Vitamin C (ascorbic acid) is indeed a very good quality preserver even
at low dose - keeps color and flavor stable. It will not however
inhibit microorganisms at the normal level of incorporation in RTD
tea. Preservation (bug kill) is achieved either by heating the drink
in its bottle to pasteurization temperature (80 deg C), or
sterilization temperature (90 deg C plus). Pasteurization gives a
short shelf life and sterilization a long one. But RTD drink product
life in the bottle traditionally depends on a combination of the
preserving effects of acidity, sugar level, carbonation, permitted
bactericides, temperature after bottling and heating time - these are
juggled by the product developer to optimize flavor, maximize
keepability, and minimize cost of production. Product format also
influences the mix - until recently a PET bottle could only survive
pasteurization tempertaures. For a "nothing added" product containing
just water, tea and Vit C, its shelf life will depend on heating
alone, and as long heating destroys quality a better system has been
devised.
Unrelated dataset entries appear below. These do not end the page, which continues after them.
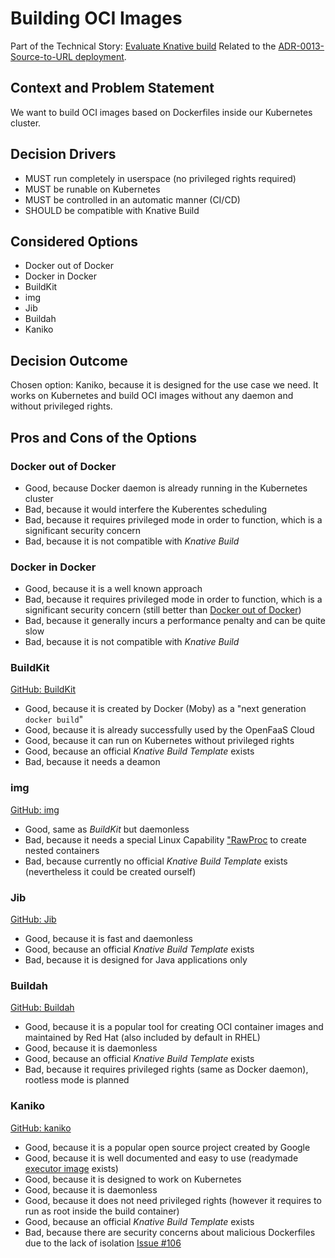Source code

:# Building OCI Images

Part of the Technical Story: [Evaluate Knative build](https://github.com/UST-MICO/mico/issues/49)
Related to the [ADR-0013-Source-to-URL deployment](./0013-source-to-url-deployment.md).

## Context and Problem Statement

We want to build OCI images based on Dockerfiles inside our Kubernetes cluster.

## Decision Drivers

* MUST run completely in userspace (no privileged rights required)
* MUST be runable on Kubernetes
* MUST be controlled in an automatic manner (CI/CD)
* SHOULD be compatible with Knative Build

## Considered Options

* Docker out of Docker
* Docker in Docker
* BuildKit
* img
* Jib
* Buildah
* Kaniko

## Decision Outcome

Chosen option: Kaniko, because it is designed for the use case we need. It works on Kubernetes and build OCI images without any daemon and without privileged rights.

## Pros and Cons of the Options

### Docker out of Docker

* Good, because Docker daemon is already running in the Kubernetes cluster
* Bad, because it would interfere the Kuberentes scheduling
* Bad, because it requires privileged mode in order to function, which is a significant security concern
* Bad, because it is not compatible with *Knative Build*

### Docker in Docker

* Good, because it is a well known approach
* Bad, because it requires privileged mode in order to function, which is a significant security concern (still better than [Docker out of Docker](#docker-out-of-docker))
* Bad, because it generally incurs a performance penalty and can be quite slow
* Bad, because it is not compatible with *Knative Build*

### BuildKit

[GitHub: BuildKit](https://github.com/moby/buildkit)

* Good, because it is created by Docker (Moby) as a "next generation `docker build`"
* Good, because it is already successfully used by the OpenFaaS Cloud
* Good, because it can run on Kubernetes without privileged rights
* Good, because an official *Knative Build Template* exists
* Bad, because it needs a deamon

### img

[GitHub: img](https://github.com/genuinetools/img)

* Good, same as *BuildKit* but daemonless
* Bad, because it needs a special Linux Capability ["RawProc](https://github.com/kubernetes/community/pull/1934/files) to create nested containers
* Bad, because currently no official *Knative Build Template* exists (nevertheless it could be created ourself)

### Jib

[GitHub: Jib](https://github.com/GoogleContainerTools/jib)

* Good, because it is fast and daemonless
* Good, because an official *Knative Build Template* exists
* Bad, because it is designed for Java applications only

### Buildah

[GitHub: Buildah](https://github.com/containers/buildah)

* Good, because it is a popular tool for creating OCI container images and maintained by Red Hat (also included by default in RHEL)
* Good, because it is daemonless
* Good, because an official *Knative Build Template* exists
* Bad, because it requires privileged rights (same as Docker daemon), rootless mode is planned

### Kaniko

[GitHub: kaniko](https://github.com/GoogleContainerTools/kaniko)

* Good, because it is a popular open source project created by Google
* Good, because it is well documented and easy to use (readymade [executor image](gcr.io/kaniko-project/executor) exists)
* Good, because it is designed to work on Kubernetes
* Good, because it is daemonless
* Good, because it does not need privileged rights (however it requires to run as root inside the build container)
* Good, because an official *Knative Build Template* exists
* Bad, because there are security concerns about malicious Dockerfiles due to the lack of isolation [Issue #106](https://github.com/GoogleContainerTools/kaniko/issues/106)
This is "hot fill" - the liquid is quickly heat sterilized
in a vat or flash sterilized in seconds passing it along a thin heated
tube (no over long sterilizing times due to the insulation of the
glass bottle) then filled in a sterile room into pre sterilized
bottles and capped with sterile caps before emerging from the sterile
environment. This process is more expensive but gives a superior
product, and I would guess SN's retail tea was made thus. Difficult
to do this at home!

Nigel at Teacraft


On 28 Dec, 00:42, SN wrote:
Just had some bottled tea, and noticed the bottle says man: 6/15/2006,
exp: 12/14/2007 *(...freshly 'expired' )

The label of course says: "pure black tea, unsweetened, with no
preservatives or anything else to stand in the way of clean, fresh
taste and numerous health benefits."

it does have vit C. but its not detectable (by me) in taste.

One time i made a couple bottles of tea (without getting my hands in
the liquid), stuck them hot in the fridge and maybe about 2 weeks they
started to smell like they were going towards expiration...

do they freeze them or is the little vit C so strong?